Si D’Welles est remercié en 1950, en raison des conflits d’intérêt que cette mission engendre avec ses responsabilités auprès de la Ville, Expert est reconduit dans ses fonctions. L’architecte apprécie le site de Talence qui, selon lui, correspond « exactement à l’esprit qui est recherché pour une université moderne, à savoir, une composition extrêmement libre, c’est à dire des bâtiments comme semés à l’anglaise, dans le pittoresque apparent le plus complet ». Expert produit rapidement plusieurs projets, mais malgré sa référence au pittoresque anglais qui séduit le Doyen, il perpétue les mêmes principes académiques qui ont prévalu pendant vingt ans dans ses projets en centre-ville. Mais cette fois, le nouveau maire, Jacques Chaban-Delmas, ne laisse pas la situation s’enliser, et, dès le 31 janvier 1951, il met un terme aux fonctions d’Expert qu’il qualifie d’architecte « pour monuments, perspectives, pas pour laboratoires ». Chaban-Delmas impose René Coulon (1908-1997) dont il connaît et apprécie les Laboratoires de la Sidérurgie et des Charbonnages de France. Coulon est un jeune quadragénaire déjà auréolé d’un brillant parcours marqué par sa maîtrise des matériaux et des techniques ainsi que son attachement à la modernité architecturale. Sa désignation, en remplacement d’Expert, est celle d’un homme d’une nouvelle génération mais surtout celle d’une méthode de projet rationaliste. Dès le 26 mars 1952, l’Université entérine ce choix et nomme Robert Touzin, architecte honoraire de l’Université, et son fils Jacques pour l’assister dans sa mission.
L’échec d’Expert scelle la fin d’une pratique professionnelle et d’une méthode de conception, une quinzaine d’année avant l’écroulement du système Beaux-Arts en 1968. Si l’Université et la municipalité de Bordeaux portent une part de responsabilité dans cet échec – indécision, manque de vue à long terme, obstination pour une politique de prestige - , les critiques renouvelées quant au manque de prise en compte des contraintes fonctionnelles liées au programme, au profit presque exclusif de la composition et du parti artistique, accusent une forme d’autisme d’une profession qui peine à évoluer malgré les coups de boutoirs d’une avant-garde virulente dressée contre l’Académisme.

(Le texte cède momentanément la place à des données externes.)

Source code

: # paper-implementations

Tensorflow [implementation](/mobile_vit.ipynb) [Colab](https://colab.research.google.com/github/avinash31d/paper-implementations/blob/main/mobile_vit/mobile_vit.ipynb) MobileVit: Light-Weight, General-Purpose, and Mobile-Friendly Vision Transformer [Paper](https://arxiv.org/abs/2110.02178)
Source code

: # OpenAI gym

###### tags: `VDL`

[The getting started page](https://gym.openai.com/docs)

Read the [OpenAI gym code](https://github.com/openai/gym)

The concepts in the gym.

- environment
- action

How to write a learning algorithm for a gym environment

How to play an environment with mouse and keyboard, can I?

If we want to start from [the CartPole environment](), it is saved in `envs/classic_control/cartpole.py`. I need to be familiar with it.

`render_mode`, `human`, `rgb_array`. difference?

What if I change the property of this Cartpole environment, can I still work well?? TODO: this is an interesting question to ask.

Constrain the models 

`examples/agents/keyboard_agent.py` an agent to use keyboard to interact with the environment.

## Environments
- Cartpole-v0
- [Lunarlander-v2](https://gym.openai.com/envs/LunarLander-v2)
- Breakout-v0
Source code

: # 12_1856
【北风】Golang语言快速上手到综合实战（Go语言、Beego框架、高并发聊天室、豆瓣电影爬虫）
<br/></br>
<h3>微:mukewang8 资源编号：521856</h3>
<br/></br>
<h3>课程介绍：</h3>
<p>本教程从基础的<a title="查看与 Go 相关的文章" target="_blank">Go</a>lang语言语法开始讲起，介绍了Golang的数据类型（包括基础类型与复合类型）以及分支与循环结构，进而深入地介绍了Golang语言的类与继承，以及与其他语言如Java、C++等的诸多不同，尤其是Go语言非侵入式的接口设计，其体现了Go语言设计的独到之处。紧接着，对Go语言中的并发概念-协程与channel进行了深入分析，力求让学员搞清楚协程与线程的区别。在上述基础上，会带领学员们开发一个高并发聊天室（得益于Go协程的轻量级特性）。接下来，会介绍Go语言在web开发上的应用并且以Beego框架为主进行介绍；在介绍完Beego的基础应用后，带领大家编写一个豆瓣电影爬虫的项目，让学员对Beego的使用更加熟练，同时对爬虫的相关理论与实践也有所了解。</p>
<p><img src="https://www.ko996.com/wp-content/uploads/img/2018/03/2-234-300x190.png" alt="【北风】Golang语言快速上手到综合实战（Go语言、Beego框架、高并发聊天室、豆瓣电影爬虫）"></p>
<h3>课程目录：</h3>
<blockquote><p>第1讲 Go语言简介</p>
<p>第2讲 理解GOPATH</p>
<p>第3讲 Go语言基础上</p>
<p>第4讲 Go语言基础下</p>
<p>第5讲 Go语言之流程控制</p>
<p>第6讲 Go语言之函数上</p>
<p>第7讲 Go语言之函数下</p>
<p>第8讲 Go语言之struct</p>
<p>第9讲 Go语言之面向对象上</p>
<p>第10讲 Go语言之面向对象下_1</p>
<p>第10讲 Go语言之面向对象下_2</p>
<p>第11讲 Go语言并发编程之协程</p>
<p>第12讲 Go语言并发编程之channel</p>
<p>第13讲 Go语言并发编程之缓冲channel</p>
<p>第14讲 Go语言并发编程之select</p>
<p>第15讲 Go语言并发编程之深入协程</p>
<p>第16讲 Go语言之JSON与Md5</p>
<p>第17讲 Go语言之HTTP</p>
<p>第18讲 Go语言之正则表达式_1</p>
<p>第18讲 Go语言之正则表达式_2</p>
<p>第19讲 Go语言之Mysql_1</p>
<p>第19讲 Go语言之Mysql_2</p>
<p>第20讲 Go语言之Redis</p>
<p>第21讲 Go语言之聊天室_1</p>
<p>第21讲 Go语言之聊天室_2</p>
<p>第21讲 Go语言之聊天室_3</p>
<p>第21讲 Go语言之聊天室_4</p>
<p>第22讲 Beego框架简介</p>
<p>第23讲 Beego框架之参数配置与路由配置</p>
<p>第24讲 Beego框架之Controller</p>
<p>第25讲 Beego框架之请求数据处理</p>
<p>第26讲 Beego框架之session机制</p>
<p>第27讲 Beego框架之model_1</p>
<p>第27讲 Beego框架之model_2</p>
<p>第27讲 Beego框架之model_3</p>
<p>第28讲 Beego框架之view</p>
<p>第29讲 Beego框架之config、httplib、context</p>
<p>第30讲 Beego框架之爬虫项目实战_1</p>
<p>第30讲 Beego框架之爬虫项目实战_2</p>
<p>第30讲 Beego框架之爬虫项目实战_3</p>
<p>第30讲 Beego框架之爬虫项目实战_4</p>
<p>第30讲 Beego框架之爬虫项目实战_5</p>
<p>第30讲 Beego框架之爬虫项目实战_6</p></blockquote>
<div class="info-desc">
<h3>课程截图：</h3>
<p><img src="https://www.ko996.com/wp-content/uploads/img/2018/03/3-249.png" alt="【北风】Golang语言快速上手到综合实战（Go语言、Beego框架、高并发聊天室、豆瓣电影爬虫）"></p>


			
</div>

Les principes directeurs du plan de Coulon
À la Libération, le patrimoine universitaire, est essentiellement constitué de facultés aux dimensions modestes situées en centre-ville. La croissance démographique, l’évolution des enseignements et le développement de la recherche, impliquent un changement d’échelle. Le départ en périphérie répond à la nécessité de trouver des dizaines ou des centaines d’hectares indispensables aux nouvelles implantations. Plus que l’imitation du modèle du campus américain, méconnu des architectes comme des maîtres d’ouvrages, l’externalisation des universités françaises vers la périphérie est la conjonction de ces facteurs conjugués aux difficultés d’expropriations rencontrées en centre-ville, et à la pression foncière qu’accentue la crise endémique du logement. Les surfaces dégagées en périphérie sur des propriétés agricoles sont sans commune mesure avec les terrains morcelés des centres de villes. Fort de ses 253 hectares répartis sur les communes de Talence, Pessac et Gradignan, le domaine universitaire Bordelais, est l’un des plus vastes de France, plus grand que le centre historique de Bordeaux compris entre cours et Garonne. Pour autant, l’acquisition de ce vaste ensemble ne résulte pas d’un plan concerté, mais de l’addition d’opportunités foncières, d’une succession de demandes formalisées au fil des besoins des facultés, et d’un jeu de chaises musicales qui témoigne des rapports de forces entre tous les acteurs.
La nomination du Parisien René Coulon puis, quelques semaines plus tard, du Bordelais Pierre Mathieu, marquent le lancement de la conception de la zone universitaire. À la demande de la Ville de Bordeaux, Mathieu est désigné architecte adjoint à l’université pour l’établissement du plan masse des constructions intéressant tous les services de l’Éducation nationale à Talence, à l’exception de la faculté des Sciences confiée à Coulon. En imposant Mathieu qui a toute sa confiance, Chaban-Delmas souhaite conserver un contrôle sur une opération relevant désormais essentiellement de l’État.
Avant la nomination de Coulon et de Mathieu, aucun plan directeur n’existait, pas même une volonté clairement établie de transférer l’ensemble de l’Université en périphérie de Bordeaux. Les principes du plan masse de la faculté des Sciences que Coulon établit, sont donc arrêtés hors de tout schéma directeur, mais ils s’avéreront déterminants pour le développement du domaine universitaire lorsque, quelques années plus tard, la conception du plan d’ensemble sera confiée à Louis Sainsaulieu.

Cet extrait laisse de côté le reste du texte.